Aline me félicite avec effusion pour avoir mouché cette bonne femme mais je l'envoie paître d'un regard. Cette histoire commence à m'agacer, et à cause de sa maladresse ou de son égarement, mes enfants sont exposés à recevoir un appel de ce genre. Cela, je ne l'admet pas, et nous nous disputons ce soir-là.
Le restant des vacances de Noël se passe en périodes alternées d'ignorance et de disputes.

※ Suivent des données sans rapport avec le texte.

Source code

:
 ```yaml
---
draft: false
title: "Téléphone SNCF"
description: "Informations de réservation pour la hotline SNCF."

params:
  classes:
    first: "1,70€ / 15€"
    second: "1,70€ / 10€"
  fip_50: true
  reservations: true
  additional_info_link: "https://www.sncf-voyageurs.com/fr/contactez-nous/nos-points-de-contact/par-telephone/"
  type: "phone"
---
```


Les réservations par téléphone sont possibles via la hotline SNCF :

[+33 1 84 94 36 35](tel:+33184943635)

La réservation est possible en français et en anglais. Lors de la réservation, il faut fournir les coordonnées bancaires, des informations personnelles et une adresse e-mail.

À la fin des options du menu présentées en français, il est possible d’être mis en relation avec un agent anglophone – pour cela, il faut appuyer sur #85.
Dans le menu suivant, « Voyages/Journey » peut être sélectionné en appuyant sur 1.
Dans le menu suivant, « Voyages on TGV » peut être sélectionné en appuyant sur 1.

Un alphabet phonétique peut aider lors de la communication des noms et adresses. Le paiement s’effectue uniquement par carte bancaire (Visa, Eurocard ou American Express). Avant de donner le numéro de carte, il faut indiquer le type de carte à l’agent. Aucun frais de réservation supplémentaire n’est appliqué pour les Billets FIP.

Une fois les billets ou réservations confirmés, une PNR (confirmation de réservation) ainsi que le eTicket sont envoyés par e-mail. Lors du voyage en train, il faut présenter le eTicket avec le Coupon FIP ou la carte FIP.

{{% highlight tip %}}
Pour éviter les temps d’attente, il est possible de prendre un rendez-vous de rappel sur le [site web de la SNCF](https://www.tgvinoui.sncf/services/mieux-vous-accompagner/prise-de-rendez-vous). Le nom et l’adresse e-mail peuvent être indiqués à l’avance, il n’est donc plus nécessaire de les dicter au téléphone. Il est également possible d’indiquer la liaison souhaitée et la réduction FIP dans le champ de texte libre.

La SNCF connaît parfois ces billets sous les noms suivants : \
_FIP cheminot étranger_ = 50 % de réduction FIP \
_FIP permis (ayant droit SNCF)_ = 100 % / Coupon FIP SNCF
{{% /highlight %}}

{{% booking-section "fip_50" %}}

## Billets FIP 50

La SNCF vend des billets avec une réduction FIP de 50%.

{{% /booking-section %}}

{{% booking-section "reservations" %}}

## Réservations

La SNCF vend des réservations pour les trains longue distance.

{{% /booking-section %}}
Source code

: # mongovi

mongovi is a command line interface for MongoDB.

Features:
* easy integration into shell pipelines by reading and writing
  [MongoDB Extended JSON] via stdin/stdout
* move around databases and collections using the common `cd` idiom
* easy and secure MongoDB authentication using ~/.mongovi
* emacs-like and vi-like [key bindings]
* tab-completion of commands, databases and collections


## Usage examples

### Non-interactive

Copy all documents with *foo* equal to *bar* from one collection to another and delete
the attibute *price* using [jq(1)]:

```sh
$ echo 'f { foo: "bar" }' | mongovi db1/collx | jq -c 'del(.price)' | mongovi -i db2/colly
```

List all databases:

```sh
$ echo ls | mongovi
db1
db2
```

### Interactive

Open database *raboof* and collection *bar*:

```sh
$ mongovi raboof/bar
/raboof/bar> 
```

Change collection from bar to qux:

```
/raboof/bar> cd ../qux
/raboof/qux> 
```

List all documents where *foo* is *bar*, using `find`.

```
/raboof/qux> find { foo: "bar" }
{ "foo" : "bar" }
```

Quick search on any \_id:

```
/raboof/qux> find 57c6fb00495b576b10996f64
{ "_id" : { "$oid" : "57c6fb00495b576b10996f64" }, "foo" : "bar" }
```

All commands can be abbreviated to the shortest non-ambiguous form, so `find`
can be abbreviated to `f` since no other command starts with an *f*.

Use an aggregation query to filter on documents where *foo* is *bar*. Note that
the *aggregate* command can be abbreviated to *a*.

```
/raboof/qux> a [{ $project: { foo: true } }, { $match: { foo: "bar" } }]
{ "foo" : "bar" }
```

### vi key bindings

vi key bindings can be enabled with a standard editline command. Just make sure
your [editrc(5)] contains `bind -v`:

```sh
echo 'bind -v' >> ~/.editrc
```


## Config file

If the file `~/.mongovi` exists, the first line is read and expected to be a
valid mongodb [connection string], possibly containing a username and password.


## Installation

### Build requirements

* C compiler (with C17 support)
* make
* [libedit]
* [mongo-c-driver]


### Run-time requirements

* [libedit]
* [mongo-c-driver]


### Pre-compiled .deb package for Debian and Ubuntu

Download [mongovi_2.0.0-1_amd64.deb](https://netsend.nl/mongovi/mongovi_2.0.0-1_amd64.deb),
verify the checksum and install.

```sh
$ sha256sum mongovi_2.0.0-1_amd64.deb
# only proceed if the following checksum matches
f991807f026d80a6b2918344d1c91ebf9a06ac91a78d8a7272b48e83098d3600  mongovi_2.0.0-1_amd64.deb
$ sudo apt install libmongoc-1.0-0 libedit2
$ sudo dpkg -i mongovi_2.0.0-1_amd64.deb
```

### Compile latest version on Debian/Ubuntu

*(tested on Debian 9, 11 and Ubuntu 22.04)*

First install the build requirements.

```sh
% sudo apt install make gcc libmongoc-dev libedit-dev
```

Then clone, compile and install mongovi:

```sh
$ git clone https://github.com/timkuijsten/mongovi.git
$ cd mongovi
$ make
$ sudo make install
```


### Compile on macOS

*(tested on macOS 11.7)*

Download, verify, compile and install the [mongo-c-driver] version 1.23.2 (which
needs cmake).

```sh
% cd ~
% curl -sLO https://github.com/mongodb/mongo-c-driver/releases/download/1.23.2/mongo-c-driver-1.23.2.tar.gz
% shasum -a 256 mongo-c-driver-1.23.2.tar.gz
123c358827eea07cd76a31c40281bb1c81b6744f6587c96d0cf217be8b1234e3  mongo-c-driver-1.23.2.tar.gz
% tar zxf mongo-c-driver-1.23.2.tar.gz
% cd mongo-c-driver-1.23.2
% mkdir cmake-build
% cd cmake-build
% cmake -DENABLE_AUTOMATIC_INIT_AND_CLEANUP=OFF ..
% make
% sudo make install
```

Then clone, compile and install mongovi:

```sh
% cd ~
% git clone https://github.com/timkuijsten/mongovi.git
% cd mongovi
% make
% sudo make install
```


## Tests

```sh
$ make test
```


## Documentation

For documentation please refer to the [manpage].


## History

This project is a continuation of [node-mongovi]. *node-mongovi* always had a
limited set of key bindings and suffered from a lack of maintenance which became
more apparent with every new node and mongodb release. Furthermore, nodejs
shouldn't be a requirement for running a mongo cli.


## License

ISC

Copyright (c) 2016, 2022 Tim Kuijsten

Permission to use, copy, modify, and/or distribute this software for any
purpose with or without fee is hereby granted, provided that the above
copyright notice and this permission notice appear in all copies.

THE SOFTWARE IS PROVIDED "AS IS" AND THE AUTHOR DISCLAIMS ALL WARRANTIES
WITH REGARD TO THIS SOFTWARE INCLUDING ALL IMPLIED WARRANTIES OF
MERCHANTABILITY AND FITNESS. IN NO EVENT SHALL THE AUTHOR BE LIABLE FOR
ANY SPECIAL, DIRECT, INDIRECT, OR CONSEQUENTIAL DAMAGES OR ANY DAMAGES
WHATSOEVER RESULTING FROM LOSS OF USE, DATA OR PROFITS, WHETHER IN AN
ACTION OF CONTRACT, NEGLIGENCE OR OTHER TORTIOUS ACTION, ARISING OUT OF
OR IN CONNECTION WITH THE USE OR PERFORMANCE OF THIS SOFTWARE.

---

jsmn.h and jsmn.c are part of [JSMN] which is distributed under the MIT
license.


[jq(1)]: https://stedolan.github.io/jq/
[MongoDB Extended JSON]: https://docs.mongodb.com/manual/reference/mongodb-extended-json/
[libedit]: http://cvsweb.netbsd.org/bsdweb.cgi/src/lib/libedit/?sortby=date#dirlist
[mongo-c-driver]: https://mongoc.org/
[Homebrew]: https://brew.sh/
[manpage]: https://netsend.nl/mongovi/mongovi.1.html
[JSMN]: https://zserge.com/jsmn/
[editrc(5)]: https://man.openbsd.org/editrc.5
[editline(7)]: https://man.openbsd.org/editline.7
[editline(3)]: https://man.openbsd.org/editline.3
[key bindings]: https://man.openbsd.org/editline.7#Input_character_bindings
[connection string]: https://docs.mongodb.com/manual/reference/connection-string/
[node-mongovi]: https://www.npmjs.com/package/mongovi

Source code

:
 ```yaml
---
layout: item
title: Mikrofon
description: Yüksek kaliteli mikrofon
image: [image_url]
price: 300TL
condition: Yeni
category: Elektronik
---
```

Aline passe ses journées au lit ou se lève, pour me reprocher d'avoir chassé Nicolas de la maison, m'accusant d'en être jaloux, ou pour me reprocher de la considérer comme une moins que rien. Je la traite de plus en plus souvent en effet de putain, l'accusant de se faire sauter par l'autre tandis que je m'acharne à maintenir la maison à flot. Il n'est finalement pas si facile de pardonner et la tension devient à nouveau insupportable entre nous.
Le dernier soir des vacances je m'aperçois en surveillant le portable qu'elle a laissé sur la table de chevet qu'elle continue à entretenir une conversation avec son amant. Ce dernier s'inquiète de savoir si je ne la frappe pas. Je ne peux m'empêcher de répondre sur la messagerie: "Et toi, c'est pas ce que tu ferais?" puis je décide de l'appeler pour lui dire de venir récupérer sa pute. Je compose son numéro de fixe et tombe sur Sylviane qui refuse de me le passer car il travaille le lendemain. Je le traite dans le combiné de sans couilles puis je raccroche, frustré de n'avoir pu déverser ma rage Je jette Aline dehors ce soir-là, lui ordonnant d'aller dormir en face, chez son fils, que je ne veux plus que mes enfants dorment sous le même toit qu'une pute. Elle essaie de m'apitoyer, plantée devant la porte comme un chien sans son maître mais je ferme la porte à clefs après lui avoir dit de se barrer.
Le lendemain je retourne travailler et je passe la journée au bureau à répondre aux messages d'Aline, qui me rappelle les quinze années passées ensemble, les enfants que nous avons faits ensemble…. Elle réussit encore à m'apitoyer. Je cède et le soir elle est revenue à la maison.